SfN Adjusts Themes and Topics for Future Annual Meetings
Each year, scientific abstracts submitted to the SfN annual meeting are slotted into relevant themes and topics by the Program Committee, whose members organize and create sessions for the meeting. The committee annually evaluates the themes to ensure that the breadth of the field is covered and that no one theme or topic area is over- or underrepresented in the scientific program. As a result of that analysis, the committee has made changes that will go into effect for the 2016 meeting.
Reorganization of Meeting Themes for Neuroscience 2016
Recognizing that disease-related presentations, including posters and symposia/minisymposia, significantly outnumbered other themes at the meeting in recent years, the Program Committee has implemented the largest reorganization of the themes and topics in recent history. Beginning next year, scientists who study basic developmental neurobiology and neurodevelopmental disorders will have their abstracts under the same theme, “Development,” for example, and a new theme, “Motivation and Emotion,” will integrate research on mechanisms of motivational behavior with work on mechanisms of drug addiction.
Themes and Topics
Abstracts are categorized into the following themes and topics:
Theme A: Development
Theme B: Neural Excitability, Synapses, and Glia
Theme C: Neurodegenerative Disorders and Injury
Theme D: Sensory Systems
Theme E: Motor Systems
Theme F: Integrative Physiology and Behavior
Theme G: Motivation and Emotion
Theme H: Cognition
Theme I: Techniques
Theme J: History and Education
View the detailed list here.
Goal of Theme Adjustment
“Our primary goal was to make the abstract numbers more evenly distributed among themes,” said Liqun Luo, chair of the Program Committee, noting that the SfN Council tasked the committee with finding a way to achieve greater balance between basic science and disease-related sessions.

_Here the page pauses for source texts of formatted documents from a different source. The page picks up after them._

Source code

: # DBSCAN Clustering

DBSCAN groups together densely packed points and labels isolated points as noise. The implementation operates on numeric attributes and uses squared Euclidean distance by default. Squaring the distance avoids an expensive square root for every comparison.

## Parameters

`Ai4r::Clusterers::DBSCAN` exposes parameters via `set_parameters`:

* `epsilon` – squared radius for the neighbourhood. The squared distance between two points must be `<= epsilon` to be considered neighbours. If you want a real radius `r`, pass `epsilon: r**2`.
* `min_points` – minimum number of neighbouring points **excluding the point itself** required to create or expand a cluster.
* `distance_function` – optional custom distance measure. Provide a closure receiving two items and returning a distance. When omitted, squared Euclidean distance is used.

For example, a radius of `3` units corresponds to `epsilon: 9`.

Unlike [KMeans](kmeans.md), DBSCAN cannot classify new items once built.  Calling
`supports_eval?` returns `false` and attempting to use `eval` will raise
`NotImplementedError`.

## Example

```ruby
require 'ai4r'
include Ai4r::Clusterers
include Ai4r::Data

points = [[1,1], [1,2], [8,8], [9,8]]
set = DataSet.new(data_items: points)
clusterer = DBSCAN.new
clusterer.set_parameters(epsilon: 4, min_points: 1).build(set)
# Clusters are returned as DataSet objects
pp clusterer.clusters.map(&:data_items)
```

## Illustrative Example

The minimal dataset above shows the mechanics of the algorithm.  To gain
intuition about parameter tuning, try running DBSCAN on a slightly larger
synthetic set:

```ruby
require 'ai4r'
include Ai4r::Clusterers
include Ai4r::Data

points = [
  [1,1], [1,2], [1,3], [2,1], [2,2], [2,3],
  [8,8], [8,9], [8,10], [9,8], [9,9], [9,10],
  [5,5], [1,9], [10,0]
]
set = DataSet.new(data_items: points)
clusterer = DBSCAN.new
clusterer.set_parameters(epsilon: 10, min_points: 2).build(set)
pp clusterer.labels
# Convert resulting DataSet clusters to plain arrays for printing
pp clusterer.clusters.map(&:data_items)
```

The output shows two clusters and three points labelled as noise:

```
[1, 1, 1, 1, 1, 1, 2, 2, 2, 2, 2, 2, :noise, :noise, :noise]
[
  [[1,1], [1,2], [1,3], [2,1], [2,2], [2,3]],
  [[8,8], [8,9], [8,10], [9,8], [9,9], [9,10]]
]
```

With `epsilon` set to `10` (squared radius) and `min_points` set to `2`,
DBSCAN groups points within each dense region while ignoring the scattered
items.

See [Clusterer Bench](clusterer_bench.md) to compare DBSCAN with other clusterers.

“The number of abstracts in each theme are relevant to how the committee chooses symposia and minisymposia,” Luo said. “These scientific presentations are selected in proportion to the abstract submission numbers.” Prior to the reorganization, abstract numbers for the different themes varied greatly (from a few hundred to nearly 5,000), with an overrepresentation of Theme C (Disorders of the Nervous System). This created a major challenge for Program Committee members, who need to reach a consensus on their symposia/minisymposia selections in the course of a two-day meeting.
Luo noted that another goal of the adjustment is to foster interactions of scientists working on related areas — especially those working on basic and disease-related research — by placing their topics in the same themes.
Program Committee Efforts
A working group of the Program Committee focused attention on this effort for more than a year before presenting several models that were voted on by the full committee. “We tried to identify the best approach to satisfying the goals,” said Serena Dudek, past committee chair. “Because topics in neuroscience form a highly interconnected network, it’s difficult to come up with a linear sequence of themes. We recognize that such a list cannot possibly capture this rich network of our members’ research, but this change will help even out topic areas so that we select only the very best symposia and minisymposia submissions in the face of the ever-changing interests of SfN members.”
The Program Committee will continue to modify the themes and topics in future years in response to SfN member feedback.